*** Opening of Extracted entries ***

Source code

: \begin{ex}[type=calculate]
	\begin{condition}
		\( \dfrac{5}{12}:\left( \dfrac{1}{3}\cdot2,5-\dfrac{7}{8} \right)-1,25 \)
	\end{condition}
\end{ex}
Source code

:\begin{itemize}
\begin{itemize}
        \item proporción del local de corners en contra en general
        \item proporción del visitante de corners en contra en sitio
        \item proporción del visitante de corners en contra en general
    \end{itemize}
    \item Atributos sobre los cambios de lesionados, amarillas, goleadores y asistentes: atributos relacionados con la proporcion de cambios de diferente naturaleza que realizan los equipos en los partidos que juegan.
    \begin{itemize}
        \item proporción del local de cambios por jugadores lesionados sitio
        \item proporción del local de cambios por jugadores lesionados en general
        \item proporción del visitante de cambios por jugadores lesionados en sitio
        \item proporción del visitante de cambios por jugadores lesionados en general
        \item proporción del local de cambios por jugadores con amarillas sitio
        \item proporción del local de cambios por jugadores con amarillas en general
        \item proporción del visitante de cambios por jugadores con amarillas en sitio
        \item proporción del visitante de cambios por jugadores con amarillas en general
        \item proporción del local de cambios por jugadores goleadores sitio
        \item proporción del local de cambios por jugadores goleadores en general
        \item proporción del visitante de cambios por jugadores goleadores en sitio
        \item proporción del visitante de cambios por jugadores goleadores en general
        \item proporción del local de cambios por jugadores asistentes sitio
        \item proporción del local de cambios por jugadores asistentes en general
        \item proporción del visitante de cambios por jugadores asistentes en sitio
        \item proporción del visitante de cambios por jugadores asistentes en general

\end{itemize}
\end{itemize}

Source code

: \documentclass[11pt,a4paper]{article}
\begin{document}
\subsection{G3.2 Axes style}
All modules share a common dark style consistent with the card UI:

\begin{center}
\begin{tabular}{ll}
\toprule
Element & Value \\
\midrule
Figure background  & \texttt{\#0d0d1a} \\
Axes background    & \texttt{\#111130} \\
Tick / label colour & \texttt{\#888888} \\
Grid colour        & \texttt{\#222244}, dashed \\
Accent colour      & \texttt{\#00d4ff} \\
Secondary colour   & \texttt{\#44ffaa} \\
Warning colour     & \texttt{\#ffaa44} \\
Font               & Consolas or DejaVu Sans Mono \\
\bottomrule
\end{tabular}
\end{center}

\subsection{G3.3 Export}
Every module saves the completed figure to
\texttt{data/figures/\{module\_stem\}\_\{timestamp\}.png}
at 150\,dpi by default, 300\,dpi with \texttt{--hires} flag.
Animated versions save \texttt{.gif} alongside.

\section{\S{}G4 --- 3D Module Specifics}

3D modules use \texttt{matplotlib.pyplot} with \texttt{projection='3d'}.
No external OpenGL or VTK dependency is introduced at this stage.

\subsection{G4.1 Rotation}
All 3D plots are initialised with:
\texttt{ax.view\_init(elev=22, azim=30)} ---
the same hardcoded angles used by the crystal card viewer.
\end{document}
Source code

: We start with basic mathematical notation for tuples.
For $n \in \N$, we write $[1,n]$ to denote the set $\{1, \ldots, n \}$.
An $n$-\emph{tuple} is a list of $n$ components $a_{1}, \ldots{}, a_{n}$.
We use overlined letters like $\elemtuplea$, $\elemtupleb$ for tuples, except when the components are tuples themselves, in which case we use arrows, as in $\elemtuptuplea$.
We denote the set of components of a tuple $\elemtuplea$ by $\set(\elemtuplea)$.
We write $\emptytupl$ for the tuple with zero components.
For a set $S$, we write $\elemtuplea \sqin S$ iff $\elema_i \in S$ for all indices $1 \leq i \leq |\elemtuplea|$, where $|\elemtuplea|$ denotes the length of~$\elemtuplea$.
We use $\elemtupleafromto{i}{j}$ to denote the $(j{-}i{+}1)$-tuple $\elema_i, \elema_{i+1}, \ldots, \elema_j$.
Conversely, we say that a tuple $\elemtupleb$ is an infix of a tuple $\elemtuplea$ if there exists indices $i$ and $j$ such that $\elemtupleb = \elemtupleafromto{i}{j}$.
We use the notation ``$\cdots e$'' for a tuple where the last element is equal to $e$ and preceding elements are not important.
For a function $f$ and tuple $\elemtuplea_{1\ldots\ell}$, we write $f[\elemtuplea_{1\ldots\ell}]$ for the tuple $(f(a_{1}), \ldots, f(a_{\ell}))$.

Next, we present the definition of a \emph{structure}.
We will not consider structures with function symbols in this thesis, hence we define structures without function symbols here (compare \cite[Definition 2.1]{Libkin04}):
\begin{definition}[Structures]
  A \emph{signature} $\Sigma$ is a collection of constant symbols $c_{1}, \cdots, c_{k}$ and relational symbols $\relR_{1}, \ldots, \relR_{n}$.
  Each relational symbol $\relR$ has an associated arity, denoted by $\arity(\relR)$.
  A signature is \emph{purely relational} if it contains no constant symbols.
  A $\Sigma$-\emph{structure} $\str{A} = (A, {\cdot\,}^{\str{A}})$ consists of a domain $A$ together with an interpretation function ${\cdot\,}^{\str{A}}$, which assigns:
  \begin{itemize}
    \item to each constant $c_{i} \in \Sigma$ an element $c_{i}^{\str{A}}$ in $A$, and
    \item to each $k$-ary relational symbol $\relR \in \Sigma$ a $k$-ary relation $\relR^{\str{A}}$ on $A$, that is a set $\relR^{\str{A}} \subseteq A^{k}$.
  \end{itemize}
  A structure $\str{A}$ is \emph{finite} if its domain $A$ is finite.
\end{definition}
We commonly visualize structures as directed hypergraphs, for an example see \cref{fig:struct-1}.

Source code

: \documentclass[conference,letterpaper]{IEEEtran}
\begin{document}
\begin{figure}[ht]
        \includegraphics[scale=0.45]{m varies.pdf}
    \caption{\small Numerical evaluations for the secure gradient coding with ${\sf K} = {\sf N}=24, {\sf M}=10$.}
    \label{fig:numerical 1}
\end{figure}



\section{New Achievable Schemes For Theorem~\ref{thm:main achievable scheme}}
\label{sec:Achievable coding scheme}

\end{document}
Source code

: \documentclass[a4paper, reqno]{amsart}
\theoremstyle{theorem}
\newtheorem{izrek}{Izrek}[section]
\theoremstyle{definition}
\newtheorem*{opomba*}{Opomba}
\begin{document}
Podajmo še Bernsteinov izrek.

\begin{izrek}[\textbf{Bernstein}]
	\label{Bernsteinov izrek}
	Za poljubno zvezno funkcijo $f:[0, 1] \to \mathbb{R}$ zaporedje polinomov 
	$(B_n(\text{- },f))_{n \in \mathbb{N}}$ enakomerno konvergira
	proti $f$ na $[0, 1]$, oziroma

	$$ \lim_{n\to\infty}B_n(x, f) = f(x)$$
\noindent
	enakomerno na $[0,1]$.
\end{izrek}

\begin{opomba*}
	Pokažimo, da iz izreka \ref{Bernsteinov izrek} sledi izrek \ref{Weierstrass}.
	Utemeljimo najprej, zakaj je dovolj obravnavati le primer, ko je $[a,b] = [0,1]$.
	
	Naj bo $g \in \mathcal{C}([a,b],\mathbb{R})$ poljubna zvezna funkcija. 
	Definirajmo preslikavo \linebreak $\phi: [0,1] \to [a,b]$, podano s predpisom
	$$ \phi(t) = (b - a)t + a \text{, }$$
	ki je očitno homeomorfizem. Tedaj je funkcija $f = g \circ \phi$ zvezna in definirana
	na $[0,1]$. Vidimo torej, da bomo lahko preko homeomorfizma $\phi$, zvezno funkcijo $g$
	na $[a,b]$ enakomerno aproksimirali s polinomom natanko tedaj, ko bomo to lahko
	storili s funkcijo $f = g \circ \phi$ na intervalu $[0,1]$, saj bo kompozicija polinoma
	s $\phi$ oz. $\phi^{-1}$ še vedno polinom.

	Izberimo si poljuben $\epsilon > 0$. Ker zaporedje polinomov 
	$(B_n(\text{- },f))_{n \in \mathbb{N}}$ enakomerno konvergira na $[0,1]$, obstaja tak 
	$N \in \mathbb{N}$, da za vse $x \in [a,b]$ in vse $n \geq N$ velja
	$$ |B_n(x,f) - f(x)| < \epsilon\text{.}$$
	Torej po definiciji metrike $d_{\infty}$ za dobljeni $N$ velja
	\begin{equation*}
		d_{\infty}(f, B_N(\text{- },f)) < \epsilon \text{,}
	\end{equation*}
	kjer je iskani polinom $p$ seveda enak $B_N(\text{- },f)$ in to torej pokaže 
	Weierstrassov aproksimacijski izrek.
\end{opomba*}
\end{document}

*** Close of Extracted entries ***

(Exercise directions): Could you transcribe the entries above word for word, from the line with "All modules share" down to the line with "3D modules use", keeping both?

(Answer space):
All modules share a common dark style consistent with the card UI:

\begin{center}
\begin{tabular}{ll}
\toprule
Element & Value \\
\midrule
Figure background  & \texttt{\#0d0d1a} \\
Axes background    & \texttt{\#111130} \\
Tick / label colour & \texttt{\#888888} \\
Grid colour        & \texttt{\#222244}, dashed \\
Accent colour      & \texttt{\#00d4ff} \\
Secondary colour   & \texttt{\#44ffaa} \\
Warning colour     & \texttt{\#ffaa44} \\
Font               & Consolas or DejaVu Sans Mono \\
\bottomrule
\end{tabular}
\end{center}

\subsection{G3.3 Export}
Every module saves the completed figure to
\texttt{data/figures/\{module\_stem\}\_\{timestamp\}.png}
at 150\,dpi by default, 300\,dpi with \texttt{--hires} flag.
Animated versions save \texttt{.gif} alongside.

\section{\S{}G4 --- 3D Module Specifics}

3D modules use \texttt{matplotlib.pyplot} with \texttt{projection='3d'}.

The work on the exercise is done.